Now lets come to the CompletableFuture example, i.e. CompletableFuture = M. Think of an object of CompletableFuture<MyData> as some computation that's performed asynchronously and which yields an object of MyData as a result some time in the future. What are the monadic operations here?
functoriality is realized with the method thenApply: first the computation is performed and as soon as the result is available, the function which is given to thenApply is applied to transform the result into another type
the monadic unit is realized with the method completedFuture: as the documentation tells, the resulting computation is already finished and yields the given value at once
the monadic product is not realized by a function, but the binding operation below is equivalent to it (together with functoriality) and its semantic meaning is simply the following: given a computation of type CompletableFuture<CompletableFuture<MyData>> that computation asynchronously yields another computation in CompletableFuture<MyData> which in turn yields some value in MyData later on, so performing both computations on after the other yields one computation in total
the resulting binding operation is realized by the method thenCompose
As you see, computations can now be wrapped up in a special context, namely asynchronicity. The general monadic structures enable us to chain such computations in the given context. CompletableFuture is for example used in the Lagom framework to easily construct highly asynchronous request handlers which are transparently backed up by efficient thread pools (instead of handling each request by a dedicated thread).
Haskell monads is an interface which specify rules to convert “datatype that is wrapped in another datatype” to another “datatype that is wrapped in another or same datatype”; the conversion steps is specified by a function you define with a format.
The function format takes a datatype and return “datatype that is wrapped in another datatype”. You can specify operations/ calculations during conversion e.g. multiply or lookup something.
It is so difficult to understand because of the nested abstraction. It is so abstracted so that you can reuse the rules to convert datatype in a datatype without custom programming to unwrap the first “ datatype that is wrapped in another datatype” before putting the data to your specified function; Optional with some datatype is an example of “datatype in a datatype”.
The specified function is any lambda confirming the format.
You don’t need to fully understand it; you will write your own reusable interface to solve similar problem. Monad is just exist because some mathematicians already hit and resolve that problem, and create monad for you to reuse. But due to its abstraction, it is difficult to learn and reuse in the first place.
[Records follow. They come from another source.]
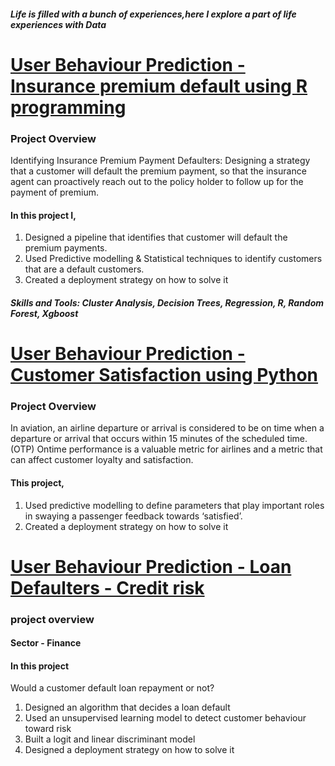 ##### Life is filled with a bunch of experiences,here I explore a part of life experiences with Data


# [User Behaviour Prediction - Insurance premium default using R programming](https://github.com/DeborahOsilade/User-Behaviour-Prediction---Insurance-premium-default---R-programming)
### Project Overview
Identifying Insurance Premium Payment Defaulters: Designing a strategy that a customer will default the premium payment, so that the insurance agent can proactively reach out to the policy holder to follow up for the payment of premium.
#### In this project I,
1. Designed a pipeline that identifies that customer will default the premium payments.
2. Used Predictive modelling & Statistical techniques to identify customers that are a default customers.
3. Created a deployment strategy on how to solve it

##### Skills and Tools: Cluster Analysis, Decision Trees, Regression, R, Random Forest, Xgboost


# [User Behaviour Prediction - Customer Satisfaction using Python](https://github.com/DeborahOsilade/User-Behaviour-Prediction---Customer-Satisfaction-using-Python)
### Project Overview
In aviation, an airline departure or arrival is considered to be on time when a departure or arrival that occurs within 15 minutes of the scheduled time. (OTP) Ontime performance is a valuable metric for airlines and a metric that can affect customer loyalty and satisfaction. 

#### This project,

1. Used predictive modelling to define parameters that play important roles in swaying a passenger feedback towards ‘satisfied’.
2. Created a deployment strategy on how to solve it


# [User Behaviour Prediction - Loan Defaulters - Credit risk](https://github.com/DeborahOsilade/User-Behaviour-Prediction---Loan-Defaulters---Credit-risk)
### project overview
#### Sector - Finance 

#### In this project
Would a customer default loan repayment or not? 

1. Designed an algorithm that decides a loan default
2. Used an unsupervised learning model to detect customer behaviour toward risk
3. Built a logit and linear discriminant model
4. Designed a deployment strategy on how to solve it

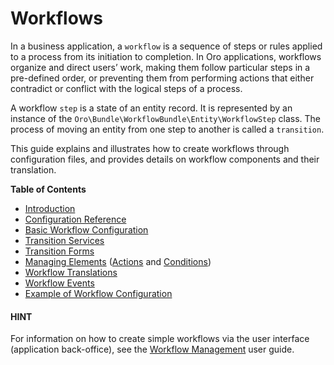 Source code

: <a id="dev-doc-workflows"></a>

# Workflows

In a business application, a `workflow` is a sequence of steps or rules applied to a process from its initiation to completion.
In Oro applications, workflows organize and direct users’ work, making them follow particular steps in a pre-defined order, or preventing them from performing actions that either contradict or conflict with the logical steps of a process.

A workflow `step` is a state of an entity record. It is represented by an instance of the `Oro\Bundle\WorkflowBundle\Entity\WorkflowStep` class.
The process of moving an entity from one step to another is called a `transition`.

This guide explains and illustrates how to create workflows through configuration files, and provides details on workflow components and their translation.

**Table of Contents**

* [Introduction](intro.md#backend-workflows-intro)
* [Configuration Reference](configuration-reference.md#backend-workflows-config-reference)
* [Basic Workflow Configuration](create.md#backend-workflows-create)
* [Transition Services](transition-services.md#backend-workflows-transition-services)
* [Transition Forms](transition-forms.md#backend-workflows-transition-forms)
* [Managing Elements](elements.md#backend-workflows-managing-elements) ([Actions](elements.md#backend-workflows-transition-actions) and [Conditions](elements.md#backend-workflows-transition-conditions))
* [Workflow Translations](translations-wizard.md#backend-workflows-translation-wizard)
* [Workflow Events](workflow-events.md#backend-workflows-workflow-events)
* [Example of Workflow Configuration](config-example.md#backend-workflows-example)

#### HINT
For information on how to create simple workflows via the user interface (application back-office), see the [Workflow Management](../../../user/back-office/system/workflows/index.md#doc-system-workflow-management) user guide.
In other words, e.g. Optional is a wrapper class, but some data is wrapped , some not, some function take wrapped data type but some don’t, return type can be of type wrapped or not. To chain calling mixture of function which may wrap or not in parameter/return types, you either do your own custom wrap/unwrap or reuse pattern of functor / applicative / monad to deal with all those wrapped/unwrapped combinations of chained function call. Every time u try to put optional to a method that only accept plain value and return optional, the steps are what monad does.